@cheeko-ai/esp32-voice

v2026.2.2-3.11

Published

2 months ago

OpenClaw ESP32 Voice channel plugin — voice-to-text-to-voice device integration with pluggable STT/TTS providers

0High
0Medium
0Low

cheeko-ai

openclaw esp32 voice stt tts deepgram elevenlabs iot speech-to-text text-to-speech

🎤 ESP32 Voice — OpenClaw Extension

Turn a Cheeko ESP32 board into a voice AI assistant powered by OpenClaw.

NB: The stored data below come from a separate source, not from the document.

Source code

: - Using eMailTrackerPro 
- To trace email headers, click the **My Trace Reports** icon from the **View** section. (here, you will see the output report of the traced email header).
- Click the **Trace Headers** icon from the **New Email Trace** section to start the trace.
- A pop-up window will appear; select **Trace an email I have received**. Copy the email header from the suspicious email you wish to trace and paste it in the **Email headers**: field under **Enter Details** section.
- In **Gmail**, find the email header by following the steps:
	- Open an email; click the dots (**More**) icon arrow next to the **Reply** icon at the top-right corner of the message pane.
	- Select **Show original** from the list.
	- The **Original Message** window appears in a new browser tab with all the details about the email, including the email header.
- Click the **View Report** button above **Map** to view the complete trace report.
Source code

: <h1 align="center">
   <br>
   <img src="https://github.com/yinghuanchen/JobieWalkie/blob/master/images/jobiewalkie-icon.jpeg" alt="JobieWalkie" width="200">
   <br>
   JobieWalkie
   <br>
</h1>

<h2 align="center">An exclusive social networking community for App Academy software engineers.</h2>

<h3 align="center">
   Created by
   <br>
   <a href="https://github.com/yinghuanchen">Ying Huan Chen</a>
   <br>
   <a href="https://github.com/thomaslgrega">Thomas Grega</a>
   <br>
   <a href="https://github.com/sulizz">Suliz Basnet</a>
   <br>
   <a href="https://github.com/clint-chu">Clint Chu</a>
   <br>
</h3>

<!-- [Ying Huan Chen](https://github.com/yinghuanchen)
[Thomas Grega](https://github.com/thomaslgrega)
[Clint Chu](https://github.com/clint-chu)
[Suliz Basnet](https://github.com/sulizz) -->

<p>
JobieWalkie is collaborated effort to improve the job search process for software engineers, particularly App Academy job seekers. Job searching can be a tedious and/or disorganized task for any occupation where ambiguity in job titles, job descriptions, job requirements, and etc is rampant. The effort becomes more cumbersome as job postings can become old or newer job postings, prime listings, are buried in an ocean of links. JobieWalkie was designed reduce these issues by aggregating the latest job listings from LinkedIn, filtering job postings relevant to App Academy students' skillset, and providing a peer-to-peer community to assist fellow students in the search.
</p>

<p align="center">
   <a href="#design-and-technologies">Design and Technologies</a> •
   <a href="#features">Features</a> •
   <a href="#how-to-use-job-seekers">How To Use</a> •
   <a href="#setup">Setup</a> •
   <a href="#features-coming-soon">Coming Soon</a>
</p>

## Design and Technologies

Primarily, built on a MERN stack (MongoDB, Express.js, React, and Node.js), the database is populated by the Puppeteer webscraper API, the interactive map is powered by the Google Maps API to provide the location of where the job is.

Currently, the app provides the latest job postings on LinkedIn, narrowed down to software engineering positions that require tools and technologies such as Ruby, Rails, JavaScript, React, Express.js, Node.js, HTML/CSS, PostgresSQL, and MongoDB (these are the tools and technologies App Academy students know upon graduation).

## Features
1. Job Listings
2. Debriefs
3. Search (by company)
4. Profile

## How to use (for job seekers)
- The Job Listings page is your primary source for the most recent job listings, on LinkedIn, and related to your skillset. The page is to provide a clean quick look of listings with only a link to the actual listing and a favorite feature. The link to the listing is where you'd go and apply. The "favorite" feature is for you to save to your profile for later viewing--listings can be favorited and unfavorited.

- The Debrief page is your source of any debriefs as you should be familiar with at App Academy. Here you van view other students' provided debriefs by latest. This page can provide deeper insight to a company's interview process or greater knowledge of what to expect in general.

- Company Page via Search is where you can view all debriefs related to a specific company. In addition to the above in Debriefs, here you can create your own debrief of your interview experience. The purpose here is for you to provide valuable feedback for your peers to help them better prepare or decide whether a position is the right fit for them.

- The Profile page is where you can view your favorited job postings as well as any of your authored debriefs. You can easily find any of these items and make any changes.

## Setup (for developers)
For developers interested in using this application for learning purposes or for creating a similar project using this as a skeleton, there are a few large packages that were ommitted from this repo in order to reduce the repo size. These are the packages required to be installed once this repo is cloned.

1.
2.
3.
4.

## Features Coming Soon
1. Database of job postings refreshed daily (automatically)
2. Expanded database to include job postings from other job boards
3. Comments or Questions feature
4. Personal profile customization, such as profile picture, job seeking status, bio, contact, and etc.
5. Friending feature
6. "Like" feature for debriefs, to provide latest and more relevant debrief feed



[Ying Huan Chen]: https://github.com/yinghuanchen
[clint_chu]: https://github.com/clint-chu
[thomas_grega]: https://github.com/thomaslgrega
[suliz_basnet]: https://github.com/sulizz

Push to talk → speak → get a spoken response.

Quick Start

Step 1 — Install the plugin

openclaw plugins install @cheeko-ai/esp32-voice

Step 2 — Run the setup wizard

openclaw channels add
# Select "ESP32 Voice (plugin)" from the menu

The wizard guides you through:

| Step | What happens | |------|-------------| | 1. Connect to Cheeko | Browser opens automatically → log in → Settings → Connect OpenClaw → paste the token | | 2. STT setup | Enter your Deepgram API key | | 3. TTS setup | Enter your ElevenLabs API key + voice ID | | 4. Add device | Browser opens automatically → add your ESP32 device |

All keys are saved to ~/.openclaw/.env automatically — you only do this once.

Note: Use Node.js 22. Run nvm use 22 before any openclaw commands.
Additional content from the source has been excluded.